EPA Watch Dog Now a MAD DOG! : Stop the Mad Dog!

Clearly the EPA is out of control and must be defunded completely until it can be reorganized. We need a watch dog over our environment, but a 'mad dog' is not what the people of this country had in mind.

An EPA Power Grab
Source: Marlo Lewis, "An EPA Power Grab," National Review, March 15, 2012.

The Obama administration's fuel economy standards, which will require an average of 54.5 miles per gallon by 2025, have come under a great deal of criticism for perceived costs. Though the Environmental Protection Agency (EPA) and the National Highway Traffic Safety Administration (NHTSA) claim the move will produce net benefits ranging from $262 billion to $358 billion, analysts remain skeptical, says Marlo Lewis, a senior fellow at the Competitive Enterprise Institute.

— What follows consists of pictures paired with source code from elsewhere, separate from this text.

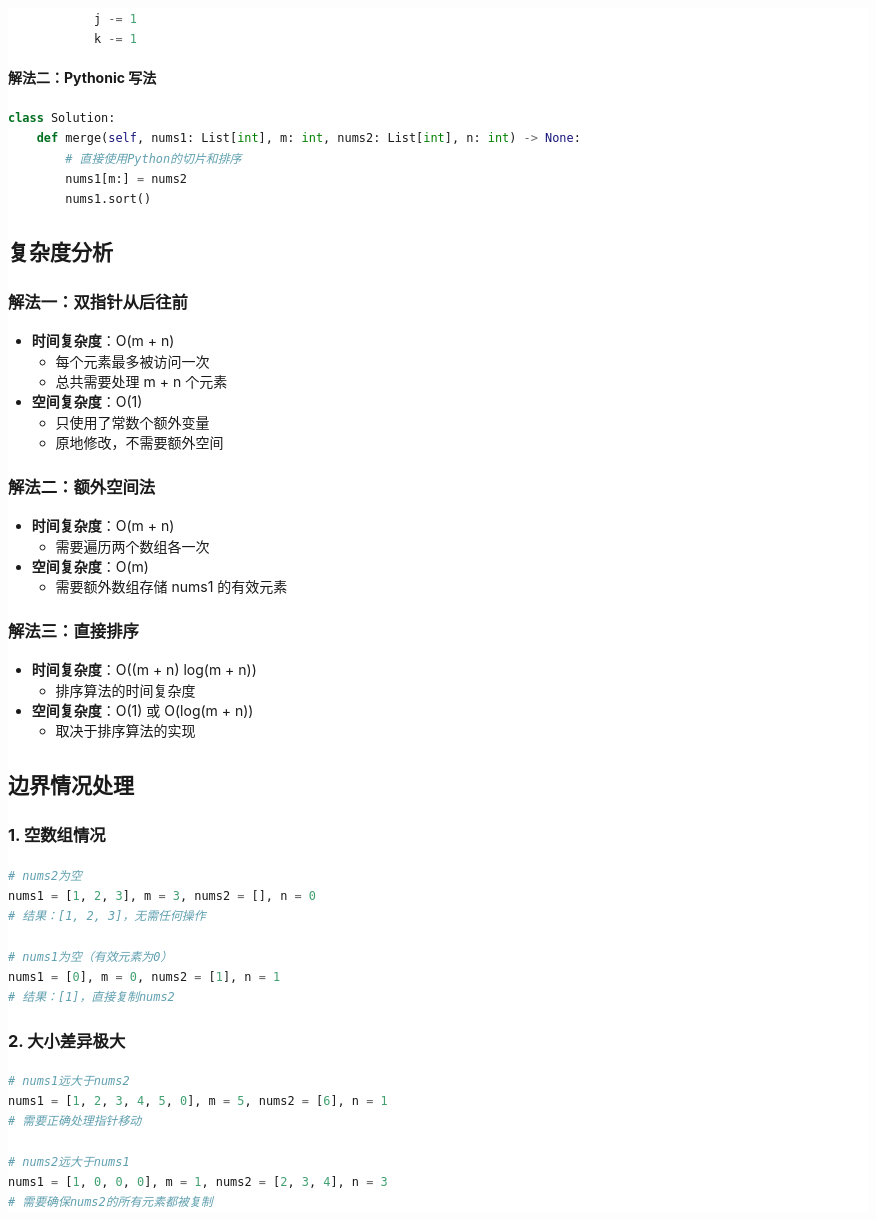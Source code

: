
 ```python
            j -= 1
            k -= 1
```

#### 解法二：Pythonic 写法
```python
class Solution:
    def merge(self, nums1: List[int], m: int, nums2: List[int], n: int) -> None:
        # 直接使用Python的切片和排序
        nums1[m:] = nums2
        nums1.sort()
```

## 复杂度分析

### 解法一：双指针从后往前
- **时间复杂度**：O(m + n)
  - 每个元素最多被访问一次
  - 总共需要处理 m + n 个元素
- **空间复杂度**：O(1)
  - 只使用了常数个额外变量
  - 原地修改，不需要额外空间

### 解法二：额外空间法
- **时间复杂度**：O(m + n)
  - 需要遍历两个数组各一次
- **空间复杂度**：O(m)
  - 需要额外数组存储 nums1 的有效元素

### 解法三：直接排序
- **时间复杂度**：O((m + n) log(m + n))
  - 排序算法的时间复杂度
- **空间复杂度**：O(1) 或 O(log(m + n))
  - 取决于排序算法的实现

## 边界情况处理

### 1. 空数组情况
```python
# nums2为空
nums1 = [1, 2, 3], m = 3, nums2 = [], n = 0
# 结果：[1, 2, 3]，无需任何操作

# nums1为空（有效元素为0）
nums1 = [0], m = 0, nums2 = [1], n = 1
# 结果：[1]，直接复制nums2
```

### 2. 大小差异极大
```python
# nums1远大于nums2
nums1 = [1, 2, 3, 4, 5, 0], m = 5, nums2 = [6], n = 1
# 需要正确处理指针移动

# nums2远大于nums1
nums1 = [1, 0, 0, 0], m = 1, nums2 = [2, 3, 4], n = 3
# 需要确保nums2的所有元素都被复制
```
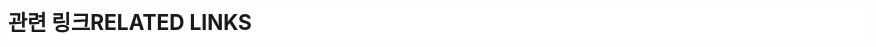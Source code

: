 ## <span data-ttu-id="d7728-153">관련 링크</span><span class="sxs-lookup"><span data-stu-id="d7728-153">RELATED LINKS</span></span>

There is, however, a component of the regulation that makes it far more dangerous than its potential costs, because the rule itself undermines the separation of powers and democratic accountability.

This is because the laws used to justify the regulation were never intended for that end, and any bill justifying these standards would be dead-on-arrival before Congress.
Nevertheless, the EPA maintains an intrusive hand in the dictation of fuel standards without seeking the approval of Congress.

The NHTSA is supposed to have singular authority over the fuel standards, pursuant to the Energy Policy Conservation Act. The EPA, however, has justified its actions through the Clean Air Act, which was never intended to directly regulate fuel standards.

The agency has even gone so far as to expand its mandate to stationary sources of emissions, gaining the ability to establish greenhouse gas performance standards for coal power plants and oil refineries.

The EPA is quick to emphasize that automakers remain amenable to the standards, often lobbying against congressional provisions that would remove the EPA's teeth. However, the auto industry does so through coercion, fearful of a complicated patchwork of regulations that the EPA might create if the fuel standards are discontinued.

Furthermore, the EPA's actions clearly flout the will of Congress. In the last Congress, after almost two decades of global warming advocacy, Congress declined to give EPA explicit authority to regulate greenhouse gases. The notion that Congress gave EPA authority over fuel standards when the Clean Air Act was passed in 1970, years before global warming emerged as a public concern, defies chronology.

It is widely accepted that a legislative proposal boosting average fuel economy to 54.5 miles per gallon would not pass in the 112th Congress.